━━━━━ STORED DATA
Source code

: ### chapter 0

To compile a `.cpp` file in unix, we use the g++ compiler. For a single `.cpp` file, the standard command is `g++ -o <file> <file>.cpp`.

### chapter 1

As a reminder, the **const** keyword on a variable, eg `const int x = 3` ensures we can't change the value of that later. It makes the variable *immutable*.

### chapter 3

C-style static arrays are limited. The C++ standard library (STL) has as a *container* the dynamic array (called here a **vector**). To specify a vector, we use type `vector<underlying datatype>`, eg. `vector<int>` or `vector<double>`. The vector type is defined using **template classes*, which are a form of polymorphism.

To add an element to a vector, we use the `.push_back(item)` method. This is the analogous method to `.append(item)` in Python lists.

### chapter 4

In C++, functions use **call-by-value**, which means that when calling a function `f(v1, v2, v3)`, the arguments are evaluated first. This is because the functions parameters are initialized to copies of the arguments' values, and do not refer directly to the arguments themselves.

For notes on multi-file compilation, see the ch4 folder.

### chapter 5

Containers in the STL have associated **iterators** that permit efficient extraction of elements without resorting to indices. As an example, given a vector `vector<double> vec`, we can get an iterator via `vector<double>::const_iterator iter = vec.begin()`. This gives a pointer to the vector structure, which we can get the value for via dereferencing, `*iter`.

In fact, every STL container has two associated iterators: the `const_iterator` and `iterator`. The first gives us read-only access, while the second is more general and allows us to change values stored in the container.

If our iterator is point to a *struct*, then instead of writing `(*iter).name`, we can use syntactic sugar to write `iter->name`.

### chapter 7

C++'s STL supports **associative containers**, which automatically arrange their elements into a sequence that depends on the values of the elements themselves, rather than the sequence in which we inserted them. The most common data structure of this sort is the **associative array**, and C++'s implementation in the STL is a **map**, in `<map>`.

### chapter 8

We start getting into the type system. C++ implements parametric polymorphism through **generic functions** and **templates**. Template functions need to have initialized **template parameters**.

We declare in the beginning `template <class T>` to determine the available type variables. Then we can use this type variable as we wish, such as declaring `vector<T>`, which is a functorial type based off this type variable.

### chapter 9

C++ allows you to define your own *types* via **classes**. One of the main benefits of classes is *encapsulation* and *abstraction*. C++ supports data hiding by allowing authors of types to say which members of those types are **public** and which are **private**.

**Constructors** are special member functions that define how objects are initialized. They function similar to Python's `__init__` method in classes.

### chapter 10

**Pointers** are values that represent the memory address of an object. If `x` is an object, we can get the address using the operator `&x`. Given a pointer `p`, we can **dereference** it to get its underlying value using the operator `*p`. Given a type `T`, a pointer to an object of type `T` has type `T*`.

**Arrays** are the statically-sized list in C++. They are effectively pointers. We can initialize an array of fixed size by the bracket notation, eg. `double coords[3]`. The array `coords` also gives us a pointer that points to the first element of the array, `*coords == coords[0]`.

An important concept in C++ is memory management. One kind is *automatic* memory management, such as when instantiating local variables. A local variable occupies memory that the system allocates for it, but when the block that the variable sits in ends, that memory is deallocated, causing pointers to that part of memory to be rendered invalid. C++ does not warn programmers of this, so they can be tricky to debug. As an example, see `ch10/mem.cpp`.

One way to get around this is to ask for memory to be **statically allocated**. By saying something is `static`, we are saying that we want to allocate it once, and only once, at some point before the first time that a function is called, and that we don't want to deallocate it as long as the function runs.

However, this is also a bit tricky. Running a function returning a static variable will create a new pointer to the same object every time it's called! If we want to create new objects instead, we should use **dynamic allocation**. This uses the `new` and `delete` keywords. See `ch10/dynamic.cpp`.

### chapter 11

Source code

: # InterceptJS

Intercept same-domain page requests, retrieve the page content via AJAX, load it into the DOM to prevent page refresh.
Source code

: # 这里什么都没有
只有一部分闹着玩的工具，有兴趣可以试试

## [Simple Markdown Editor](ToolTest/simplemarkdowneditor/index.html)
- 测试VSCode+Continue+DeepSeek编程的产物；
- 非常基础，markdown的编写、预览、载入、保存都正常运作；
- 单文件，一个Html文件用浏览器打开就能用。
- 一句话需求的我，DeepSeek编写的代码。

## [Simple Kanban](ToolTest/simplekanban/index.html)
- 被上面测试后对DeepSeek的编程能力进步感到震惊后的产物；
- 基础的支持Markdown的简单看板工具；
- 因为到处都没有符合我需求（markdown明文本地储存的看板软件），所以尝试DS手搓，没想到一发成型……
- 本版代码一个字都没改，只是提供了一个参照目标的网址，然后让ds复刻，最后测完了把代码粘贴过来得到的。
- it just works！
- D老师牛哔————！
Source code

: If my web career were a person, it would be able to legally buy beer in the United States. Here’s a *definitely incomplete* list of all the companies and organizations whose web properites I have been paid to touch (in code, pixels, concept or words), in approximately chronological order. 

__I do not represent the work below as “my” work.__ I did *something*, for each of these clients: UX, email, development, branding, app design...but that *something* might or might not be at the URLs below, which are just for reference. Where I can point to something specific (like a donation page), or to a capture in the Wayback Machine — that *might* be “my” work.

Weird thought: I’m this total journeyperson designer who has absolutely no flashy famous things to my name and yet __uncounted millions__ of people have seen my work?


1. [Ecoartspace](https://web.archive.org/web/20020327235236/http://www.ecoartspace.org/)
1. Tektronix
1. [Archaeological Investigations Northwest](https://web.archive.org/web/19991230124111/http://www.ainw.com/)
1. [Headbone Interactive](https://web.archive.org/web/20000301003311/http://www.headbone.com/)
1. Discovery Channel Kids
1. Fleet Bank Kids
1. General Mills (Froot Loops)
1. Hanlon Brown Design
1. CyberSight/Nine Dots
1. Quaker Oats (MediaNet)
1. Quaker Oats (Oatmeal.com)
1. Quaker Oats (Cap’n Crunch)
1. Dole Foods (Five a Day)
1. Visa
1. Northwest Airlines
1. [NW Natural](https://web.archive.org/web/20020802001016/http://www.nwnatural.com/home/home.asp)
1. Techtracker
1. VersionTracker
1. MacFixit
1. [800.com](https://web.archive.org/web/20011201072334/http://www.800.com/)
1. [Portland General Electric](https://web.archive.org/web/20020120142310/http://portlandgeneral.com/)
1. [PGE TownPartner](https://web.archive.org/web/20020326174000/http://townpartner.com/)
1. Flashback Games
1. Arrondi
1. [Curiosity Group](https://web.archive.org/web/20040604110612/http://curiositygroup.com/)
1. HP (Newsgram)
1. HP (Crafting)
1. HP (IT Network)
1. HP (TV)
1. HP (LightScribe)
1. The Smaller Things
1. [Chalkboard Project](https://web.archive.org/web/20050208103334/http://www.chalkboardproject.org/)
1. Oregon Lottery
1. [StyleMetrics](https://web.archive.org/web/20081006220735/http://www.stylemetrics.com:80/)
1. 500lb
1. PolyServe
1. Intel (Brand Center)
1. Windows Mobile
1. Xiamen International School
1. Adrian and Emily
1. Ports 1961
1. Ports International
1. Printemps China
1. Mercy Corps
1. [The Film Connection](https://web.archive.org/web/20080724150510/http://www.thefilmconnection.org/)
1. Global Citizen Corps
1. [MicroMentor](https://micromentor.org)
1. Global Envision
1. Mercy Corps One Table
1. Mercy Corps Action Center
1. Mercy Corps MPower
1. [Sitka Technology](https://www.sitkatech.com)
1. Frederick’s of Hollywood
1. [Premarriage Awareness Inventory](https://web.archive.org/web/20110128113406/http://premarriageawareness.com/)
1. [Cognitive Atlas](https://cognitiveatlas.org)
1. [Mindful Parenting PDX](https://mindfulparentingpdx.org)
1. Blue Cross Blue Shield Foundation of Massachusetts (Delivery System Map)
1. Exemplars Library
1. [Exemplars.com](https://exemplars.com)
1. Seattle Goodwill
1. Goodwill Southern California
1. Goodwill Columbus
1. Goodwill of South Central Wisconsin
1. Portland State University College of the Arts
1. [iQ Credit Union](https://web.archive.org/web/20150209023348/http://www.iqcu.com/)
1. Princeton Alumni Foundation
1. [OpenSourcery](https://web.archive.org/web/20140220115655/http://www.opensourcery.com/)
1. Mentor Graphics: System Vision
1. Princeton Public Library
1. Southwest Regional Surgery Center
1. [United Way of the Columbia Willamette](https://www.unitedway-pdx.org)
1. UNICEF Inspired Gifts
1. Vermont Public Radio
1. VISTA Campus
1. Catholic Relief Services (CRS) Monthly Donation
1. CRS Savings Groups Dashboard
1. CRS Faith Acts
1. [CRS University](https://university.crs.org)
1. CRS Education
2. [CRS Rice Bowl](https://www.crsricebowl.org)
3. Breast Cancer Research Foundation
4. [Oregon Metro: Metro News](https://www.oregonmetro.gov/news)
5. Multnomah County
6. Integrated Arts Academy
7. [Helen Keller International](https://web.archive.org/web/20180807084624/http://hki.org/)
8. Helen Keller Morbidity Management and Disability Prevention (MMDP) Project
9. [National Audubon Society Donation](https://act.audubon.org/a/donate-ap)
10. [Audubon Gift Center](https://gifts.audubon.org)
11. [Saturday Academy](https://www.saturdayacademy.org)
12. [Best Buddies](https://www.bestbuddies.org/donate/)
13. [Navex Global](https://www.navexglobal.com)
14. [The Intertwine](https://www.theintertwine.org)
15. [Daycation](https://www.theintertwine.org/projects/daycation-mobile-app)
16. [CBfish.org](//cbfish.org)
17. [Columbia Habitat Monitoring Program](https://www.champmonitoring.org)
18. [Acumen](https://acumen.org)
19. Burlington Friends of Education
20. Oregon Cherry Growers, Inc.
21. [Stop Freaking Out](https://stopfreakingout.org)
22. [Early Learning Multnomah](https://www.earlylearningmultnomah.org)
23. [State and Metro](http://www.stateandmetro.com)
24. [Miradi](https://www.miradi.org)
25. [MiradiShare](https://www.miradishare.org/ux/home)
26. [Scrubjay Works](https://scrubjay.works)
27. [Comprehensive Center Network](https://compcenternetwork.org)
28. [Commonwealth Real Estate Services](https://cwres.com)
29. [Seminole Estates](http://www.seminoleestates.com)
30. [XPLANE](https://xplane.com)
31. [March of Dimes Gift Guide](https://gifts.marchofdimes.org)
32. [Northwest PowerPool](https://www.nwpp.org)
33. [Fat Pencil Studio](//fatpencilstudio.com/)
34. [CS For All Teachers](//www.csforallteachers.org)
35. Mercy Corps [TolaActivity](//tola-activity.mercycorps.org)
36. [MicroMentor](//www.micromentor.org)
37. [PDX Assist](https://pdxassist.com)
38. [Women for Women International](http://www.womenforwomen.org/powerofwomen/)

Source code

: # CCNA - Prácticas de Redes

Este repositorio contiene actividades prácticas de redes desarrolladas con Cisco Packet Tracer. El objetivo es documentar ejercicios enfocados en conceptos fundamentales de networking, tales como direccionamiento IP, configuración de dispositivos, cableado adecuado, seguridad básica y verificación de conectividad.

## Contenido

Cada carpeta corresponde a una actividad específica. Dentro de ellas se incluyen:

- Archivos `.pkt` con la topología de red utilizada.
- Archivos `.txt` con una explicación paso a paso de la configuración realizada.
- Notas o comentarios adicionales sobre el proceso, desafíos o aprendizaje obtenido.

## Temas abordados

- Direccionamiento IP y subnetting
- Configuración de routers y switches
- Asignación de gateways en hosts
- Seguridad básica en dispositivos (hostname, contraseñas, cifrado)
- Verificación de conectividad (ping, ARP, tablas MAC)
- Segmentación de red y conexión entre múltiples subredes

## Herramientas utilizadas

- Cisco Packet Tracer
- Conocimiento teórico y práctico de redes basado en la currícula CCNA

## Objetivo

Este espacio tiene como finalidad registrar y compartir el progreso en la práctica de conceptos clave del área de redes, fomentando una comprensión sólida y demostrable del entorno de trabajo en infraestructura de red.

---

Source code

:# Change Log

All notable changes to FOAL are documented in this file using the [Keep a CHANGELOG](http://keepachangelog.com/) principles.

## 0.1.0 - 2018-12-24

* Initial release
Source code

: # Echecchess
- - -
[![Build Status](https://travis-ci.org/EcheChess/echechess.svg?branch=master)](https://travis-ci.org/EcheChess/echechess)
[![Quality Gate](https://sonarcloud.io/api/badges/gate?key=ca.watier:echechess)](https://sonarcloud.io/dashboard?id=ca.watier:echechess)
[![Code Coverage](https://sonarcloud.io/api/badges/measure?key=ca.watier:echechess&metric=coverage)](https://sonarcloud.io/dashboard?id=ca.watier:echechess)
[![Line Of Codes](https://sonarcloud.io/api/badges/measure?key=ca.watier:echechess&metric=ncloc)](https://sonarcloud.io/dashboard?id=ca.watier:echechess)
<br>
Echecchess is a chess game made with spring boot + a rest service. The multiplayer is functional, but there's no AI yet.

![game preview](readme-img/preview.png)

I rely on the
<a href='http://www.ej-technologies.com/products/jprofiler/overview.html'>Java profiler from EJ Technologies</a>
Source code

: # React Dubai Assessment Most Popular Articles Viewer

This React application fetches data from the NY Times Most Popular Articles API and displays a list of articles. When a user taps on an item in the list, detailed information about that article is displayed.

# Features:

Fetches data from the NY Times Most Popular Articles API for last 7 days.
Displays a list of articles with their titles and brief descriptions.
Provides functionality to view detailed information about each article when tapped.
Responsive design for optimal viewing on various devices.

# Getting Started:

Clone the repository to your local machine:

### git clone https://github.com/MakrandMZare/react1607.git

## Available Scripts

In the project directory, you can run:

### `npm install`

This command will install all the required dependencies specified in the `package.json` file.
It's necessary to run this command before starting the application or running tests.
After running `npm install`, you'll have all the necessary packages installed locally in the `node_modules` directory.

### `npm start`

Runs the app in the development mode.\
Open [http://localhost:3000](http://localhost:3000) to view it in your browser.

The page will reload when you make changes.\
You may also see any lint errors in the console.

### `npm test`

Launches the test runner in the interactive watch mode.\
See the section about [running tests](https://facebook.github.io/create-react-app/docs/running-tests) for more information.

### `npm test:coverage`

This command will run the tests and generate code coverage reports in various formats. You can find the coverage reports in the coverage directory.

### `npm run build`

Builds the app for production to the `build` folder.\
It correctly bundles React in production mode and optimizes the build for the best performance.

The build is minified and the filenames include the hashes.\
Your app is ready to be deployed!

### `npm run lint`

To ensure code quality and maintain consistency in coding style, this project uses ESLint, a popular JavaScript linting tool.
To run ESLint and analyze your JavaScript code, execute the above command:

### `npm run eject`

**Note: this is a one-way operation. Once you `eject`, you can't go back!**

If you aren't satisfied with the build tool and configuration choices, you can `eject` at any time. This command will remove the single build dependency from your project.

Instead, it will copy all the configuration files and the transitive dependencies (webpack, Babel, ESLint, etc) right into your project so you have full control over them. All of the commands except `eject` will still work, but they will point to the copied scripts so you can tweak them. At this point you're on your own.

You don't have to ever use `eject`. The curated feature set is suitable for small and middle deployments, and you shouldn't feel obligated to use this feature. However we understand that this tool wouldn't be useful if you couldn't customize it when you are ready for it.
━━━━━━━━━━
For each line of the material that includes the word "micromentor", make a copy.

1. [MicroMentor](https://micromentor.org)
36. [MicroMentor](//www.micromentor.org)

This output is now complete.